[Saved data entries]
________________________________________
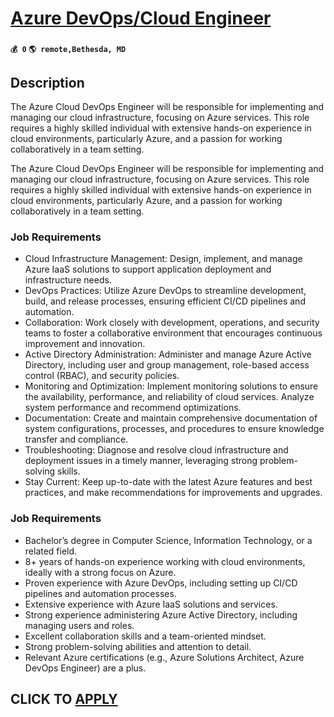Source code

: # [Azure DevOps/Cloud Engineer](https://www.remotewlb.com/apply/azure-devops-cloud-engineer)  
###  
#### `💰 0` `🌎 remote,Bethesda, MD`  

## Description

The Azure Cloud DevOps Engineer will be responsible for implementing and managing our cloud infrastructure, focusing on Azure services. This role requires a highly skilled individual with extensive hands-on experience in cloud environments, particularly Azure, and a passion for working collaboratively in a team setting.

  

The Azure Cloud DevOps Engineer will be responsible for implementing and managing our cloud infrastructure, focusing on Azure services. This role requires a highly skilled individual with extensive hands-on experience in cloud environments, particularly Azure, and a passion for working collaboratively in a team setting.

  

### Job Requirements

* Cloud Infrastructure Management: Design, implement, and manage Azure IaaS solutions to support application deployment and infrastructure needs.
* DevOps Practices: Utilize Azure DevOps to streamline development, build, and release processes, ensuring efficient CI/CD pipelines and automation.
* Collaboration: Work closely with development, operations, and security teams to foster a collaborative environment that encourages continuous improvement and innovation.
* Active Directory Administration: Administer and manage Azure Active Directory, including user and group management, role-based access control (RBAC), and security policies.
* Monitoring and Optimization: Implement monitoring solutions to ensure the availability, performance, and reliability of cloud services. Analyze system performance and recommend optimizations.
* Documentation: Create and maintain comprehensive documentation of system configurations, processes, and procedures to ensure knowledge transfer and compliance.
* Troubleshooting: Diagnose and resolve cloud infrastructure and deployment issues in a timely manner, leveraging strong problem-solving skills.
* Stay Current: Keep up-to-date with the latest Azure features and best practices, and make recommendations for improvements and upgrades.

  

### Job Requirements

* Bachelor’s degree in Computer Science, Information Technology, or a related field.
* 8+ years of hands-on experience working with cloud environments, ideally with a strong focus on Azure.
* Proven experience with Azure DevOps, including setting up CI/CD pipelines and automation processes.
* Extensive experience with Azure IaaS solutions and services.
* Strong experience administering Azure Active Directory, including managing users and roles.
* Excellent collaboration skills and a team-oriented mindset.
* Strong problem-solving abilities and attention to detail.
* Relevant Azure certifications (e.g., Azure Solutions Architect, Azure DevOps Engineer) are a plus.

  

  
## CLICK TO [APPLY](https://www.remotewlb.com/apply/azure-devops-cloud-engineer)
________________________________________
| TASK REQUIREMENTS |
Beginning at the line that contains "focus on Azure." and ending at the last line above, copy each line without any change.

| SOLUTION FOR THIS EXERCISE |
* 8+ years of hands-on experience working with cloud environments, ideally with a strong focus on Azure.
* Proven experience with Azure DevOps, including setting up CI/CD pipelines and automation processes.
* Extensive experience with Azure IaaS solutions and services.
* Strong experience administering Azure Active Directory, including managing users and roles.
* Excellent collaboration skills and a team-oriented mindset.
* Strong problem-solving abilities and attention to detail.
* Relevant Azure certifications (e.g., Azure Solutions Architect, Azure DevOps Engineer) are a plus.

  

  
## CLICK TO [APPLY](https://www.remotewlb.com/apply/azure-devops-cloud-engineer)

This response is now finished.